When my daughter made a bowl with newspapers





By Shevlin Sebastian

When I was in Class 4 at the St. Xavier’s school in Kolkata, the class teacher Miss Peterson said that the students should make a chart of the city of Mumbai, along with photos of iconic monuments and the history of the city. It filled me with dread. I was poor at artwork — cutting pictures from magazines and writing text using a felt pen.  

Seeing the panic on my face, my mother helped me out. However, when the charts were put up on the wall, I got a shock. Miss Peterson selected mine as the best. I had no option but to blurt out, “Miss, my mother helped me.” 

She smiled, nodded and said nothing. I believe my honesty saved me that day. Throughout my school years, I always had this problem with practical projects. 

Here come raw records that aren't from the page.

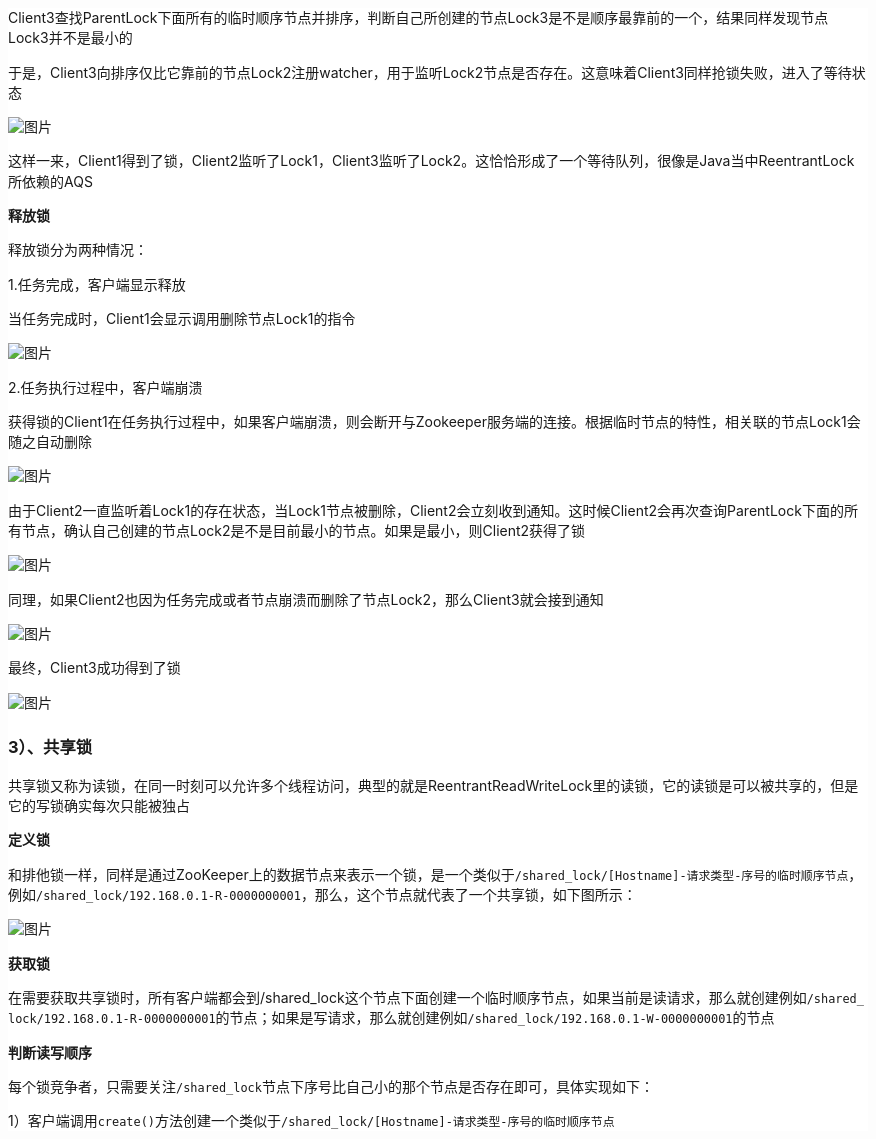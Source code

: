 Client3查找ParentLock下面所有的临时顺序节点并排序，判断自己所创建的节点Lock3是不是顺序最靠前的一个，结果同样发现节点Lock3并不是最小的

于是，Client3向排序仅比它靠前的节点Lock2注册watcher，用于监听Lock2节点是否存在。这意味着Client3同样抢锁失败，进入了等待状态

![图片](https://mmbiz.qpic.cn/mmbiz_png/eQPyBffYbucEPufGZNeicOOYFa4NbSmZgbR094ALWK9dYTtKNOd8QHCQTUfmTEvFQActBfTH1Z6dBnsKOe21dzQ/640?wx_fmt=png&tp=webp&wxfrom=5&wx_lazy=1&wx_co=1)

这样一来，Client1得到了锁，Client2监听了Lock1，Client3监听了Lock2。这恰恰形成了一个等待队列，很像是Java当中ReentrantLock所依赖的AQS

**释放锁**

释放锁分为两种情况：

1.任务完成，客户端显示释放

当任务完成时，Client1会显示调用删除节点Lock1的指令

![图片](https://mmbiz.qpic.cn/mmbiz_png/eQPyBffYbucEPufGZNeicOOYFa4NbSmZgWd1TRuQbSfLiaxcESmpSIibwicziaKiacXSKoZhgltFkTE7QehkhicMhEXLw/640?wx_fmt=png&tp=webp&wxfrom=5&wx_lazy=1&wx_co=1)

2.任务执行过程中，客户端崩溃

获得锁的Client1在任务执行过程中，如果客户端崩溃，则会断开与Zookeeper服务端的连接。根据临时节点的特性，相关联的节点Lock1会随之自动删除

![图片](https://mmbiz.qpic.cn/mmbiz_png/eQPyBffYbucEPufGZNeicOOYFa4NbSmZge8vCwwkTDajmMm7wIRaIrQdR8P9FFl1wfriarvCqb1b0TUfJftpEIaA/640?wx_fmt=png&tp=webp&wxfrom=5&wx_lazy=1&wx_co=1)

由于Client2一直监听着Lock1的存在状态，当Lock1节点被删除，Client2会立刻收到通知。这时候Client2会再次查询ParentLock下面的所有节点，确认自己创建的节点Lock2是不是目前最小的节点。如果是最小，则Client2获得了锁

![图片](https://mmbiz.qpic.cn/mmbiz_png/eQPyBffYbucEPufGZNeicOOYFa4NbSmZgeHibqO0dLoTKgkMdeLahnPuNiaPA43TF7D8l9vZzIDQxz0NDibEliay4eg/640?wx_fmt=png&tp=webp&wxfrom=5&wx_lazy=1&wx_co=1)

同理，如果Client2也因为任务完成或者节点崩溃而删除了节点Lock2，那么Client3就会接到通知

![图片](https://mmbiz.qpic.cn/mmbiz_png/eQPyBffYbucEPufGZNeicOOYFa4NbSmZg7dJoOFFrdbvTSPh3AOquRWZIiaX2pib5I38sVw4IsjqDaic84AHYhlsmA/640?wx_fmt=png&tp=webp&wxfrom=5&wx_lazy=1&wx_co=1)

最终，Client3成功得到了锁

![图片](https://mmbiz.qpic.cn/mmbiz_png/eQPyBffYbucEPufGZNeicOOYFa4NbSmZgEn7nTInFfib00m4nHvKZicJa6jBJWsQzZsHbhBdq21RjjEvXX0BibpRvg/640?wx_fmt=png&tp=webp&wxfrom=5&wx_lazy=1&wx_co=1)

### 3）、共享锁

共享锁又称为读锁，在同一时刻可以允许多个线程访问，典型的就是ReentrantReadWriteLock里的读锁，它的读锁是可以被共享的，但是它的写锁确实每次只能被独占

**定义锁**

和排他锁一样，同样是通过ZooKeeper上的数据节点来表示一个锁，是一个类似于`/shared_lock/[Hostname]-请求类型-序号的临时顺序节点`，例如`/shared_lock/192.168.0.1-R-0000000001`，那么，这个节点就代表了一个共享锁，如下图所示：

![图片](https://mmbiz.qpic.cn/mmbiz_png/eQPyBffYbucEPufGZNeicOOYFa4NbSmZg5kZ9ywvO9s1HgdZJH2puJ2RWP7zsVqFNFyicbSC6hEIG8Is89pyyibrQ/640?wx_fmt=png&tp=webp&wxfrom=5&wx_lazy=1&wx_co=1)

**获取锁**

在需要获取共享锁时，所有客户端都会到/shared_lock这个节点下面创建一个临时顺序节点，如果当前是读请求，那么就创建例如`/shared_lock/192.168.0.1-R-0000000001`的节点；如果是写请求，那么就创建例如`/shared_lock/192.168.0.1-W-0000000001`的节点

**判断读写顺序**

每个锁竞争者，只需要关注`/shared_lock`节点下序号比自己小的那个节点是否存在即可，具体实现如下：

1）客户端调用`create()`方法创建一个类似于`/shared_lock/[Hostname]-请求类型-序号的临时顺序节点`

God knew when I had children, and they came to me for help with projects, my old helplessness would come to the fore. So, He gave me a break. 

Both my children, a boy and a girl, right from childhood were adept at doing projects on their own. They could do drawings, cut pictures, and paste them on chart paper. They suffered none of the nervousness which I went through. And they did not need any help. 

It was a relief.

And my daughter Sneha, throughout her childhood, amazed us with the original things she could make. I remember a coir bag, a man with a thick walrus moustache painted on the back of a coconut shell and a beautiful large chart, with paintings and photographs, which celebrated her grandmother’s birthday. 

Then a few days ago, in the afternoon, at our home in Kochi, I saw her take a sheet of a newspaper, cut it, then fold it, and using glue, she made a vertical frame, like a circular fort. Within the frame, at the bottom, she placed a round cardboard. Then Sneha interlinked paper sideways into the vertical frame, and soon the bowl gave the impression as if she had woven it. It was painted black on the outside. Then, using craft paper, which she cut deftly, Sneha made multi-coloured flowers and leaves and pinned it on a green sponge she had kept inside the bowl. Overall, the impact was stunning. 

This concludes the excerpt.